As for the encore, it was the same piece Barto offered in Philadelphia, minus the poem — just a quiet, taut performance of the middle movement of the Bach’s keyboard concerto in F minor, BWV 1056.
Barto isn’t a perfect performer, but he’s often an interesting one. Now 50, he deserves a second hearing from those who have dismissed him for his flowing pirate shirts and excessive emoting. With the Bartok, certainly, he neither pounded nor grew self-consciously quiet; rather, he maintained an easy, flowing tone as the mean from which he expanded into brilliant fireworks in the final movement or retreated into a tiptoed hush in the second.
I find something exhilarating in Bartok to begin with, a sense of place and rightness and possibility. This concerto premiered in 1933, and it’s anchored in a mid-20th-century sensibility, with early Stravinsky behind it (lots of “Petrushka” echoes) and Leonard Bernstein lying in the future, waiting for its exuberant syncopations to catch him.
It makes sense that Barto and Eschenbach have had such a long and warm collaboration. Eschenbach also is an artist who pushes the envelope in unconventional ways and often takes heat for it. And Eschenbach can be as mannered as any active musician today.
Take, for example, the exaggerated pause after he slammed on the brakes in Beethoven’s “Egmont” overture, which opened the program. The overture sounded labored at the outset, as if its dark, tense chords were a little more work than they needed to be — until a meltingly graceful string line rose from the murk. Eschenbach is wonderful at making sweet passages touch the ear with the soft warmth of springtime air.
With this program, the orchestra also is warming up for its upcoming European tour; Barto will join the NSO in Paris to reprise the concerto in February. Another tour change was just announced: The withdrawal of the violinist Julia Fischer, another of Eschenbach’s pets, means that Arabella Steinbacher will be the soloist in Mozart’s fifth violin concerto.
The fact that the orchestra has to warm up for the tour made for slightly odd programming this week. The only thing that the “Egmont” overture, the Bartok concerto and the Brahms Second Symphony appear to have in common is that their composers’ names, in a time-honored classical tradition, all begin with B.

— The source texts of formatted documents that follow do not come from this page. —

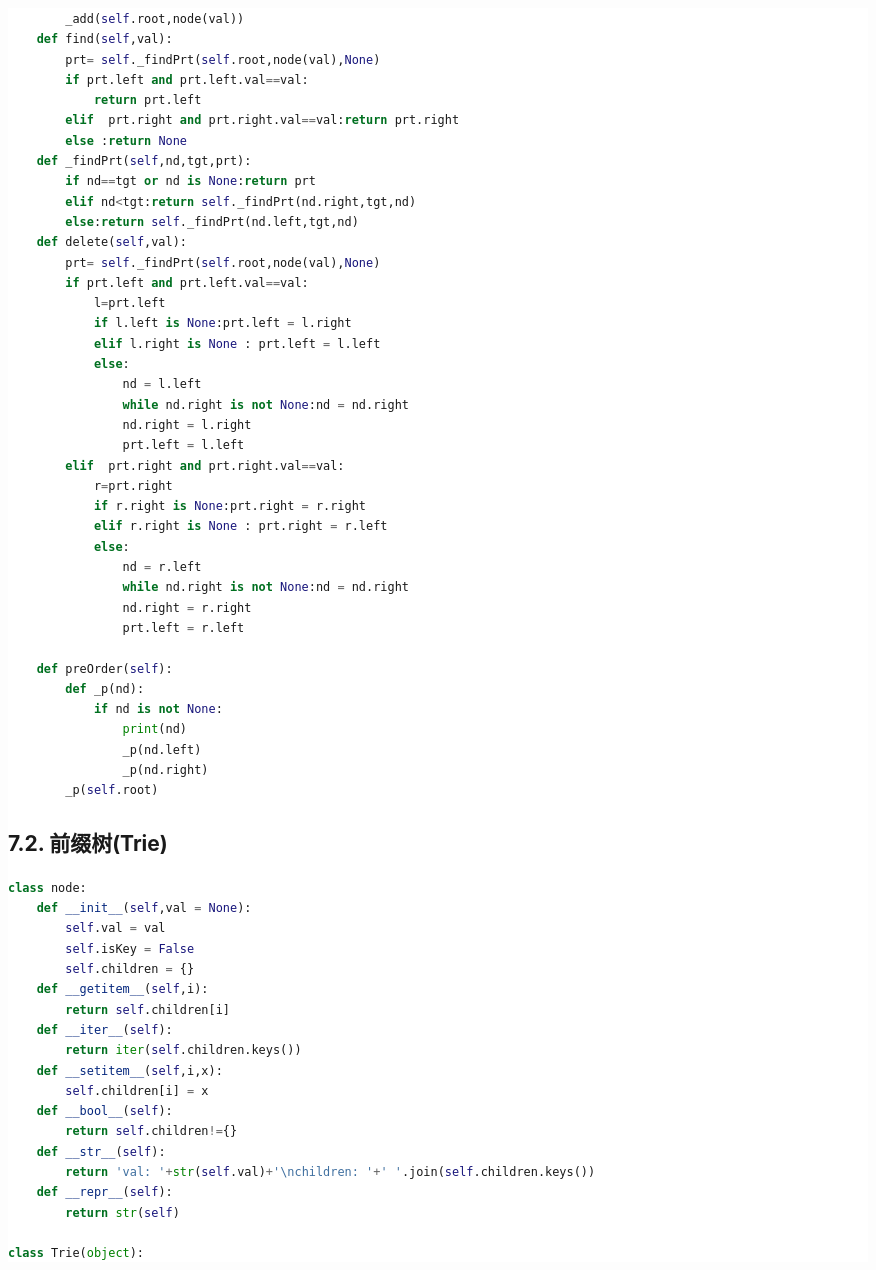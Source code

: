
```python
        _add(self.root,node(val))
    def find(self,val):
        prt= self._findPrt(self.root,node(val),None)
        if prt.left and prt.left.val==val:
            return prt.left
        elif  prt.right and prt.right.val==val:return prt.right
        else :return None
    def _findPrt(self,nd,tgt,prt):
        if nd==tgt or nd is None:return prt
        elif nd<tgt:return self._findPrt(nd.right,tgt,nd)
        else:return self._findPrt(nd.left,tgt,nd)
    def delete(self,val):
        prt= self._findPrt(self.root,node(val),None)
        if prt.left and prt.left.val==val:
            l=prt.left
            if l.left is None:prt.left = l.right
            elif l.right is None : prt.left = l.left
            else:
                nd = l.left
                while nd.right is not None:nd = nd.right
                nd.right = l.right
                prt.left = l.left
        elif  prt.right and prt.right.val==val:
            r=prt.right
            if r.right is None:prt.right = r.right
            elif r.right is None : prt.right = r.left
            else:
                nd = r.left
                while nd.right is not None:nd = nd.right
                nd.right = r.right
                prt.left = r.left

    def preOrder(self):
        def _p(nd):
            if nd is not None:
                print(nd)
                _p(nd.left)
                _p(nd.right)
        _p(self.root)
```
<a id="markdown-72-前缀树trie" name="72-前缀树trie"></a>
## 7.2. 前缀树(Trie)
```python
class node:
    def __init__(self,val = None):
        self.val = val
        self.isKey = False
        self.children = {}
    def __getitem__(self,i):
        return self.children[i]
    def __iter__(self):
        return iter(self.children.keys())
    def __setitem__(self,i,x):
        self.children[i] = x
    def __bool__(self):
        return self.children!={}
    def __str__(self):
        return 'val: '+str(self.val)+'\nchildren: '+' '.join(self.children.keys())
    def __repr__(self):
        return str(self)

class Trie(object):
```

The Brahms seemed like overkill after the intricacies of the Bartok, all the more as the orchestra lacked crispness and definition. There were some strident brass passages in the Bartok and a muddiness that kept the final movement from shining as it could have. And this muddiness carried over into the first movement of the Brahms, where the second theme sounded chaotic, even hysterical. Still, Eschenbach whipped the orchestra to a rousing close, lifting Thursday’s audience to its feet for the second time that evening.
The first time was for Barto, and it was deserved. Underwhelmed as I am by some of Eschenbach’s pets, the conductor’s tenure in Washington has also given me a chance to give some of them a second hearing and — in some cases — to not only applaud his loyalty but also to gain a new appreciation of his taste.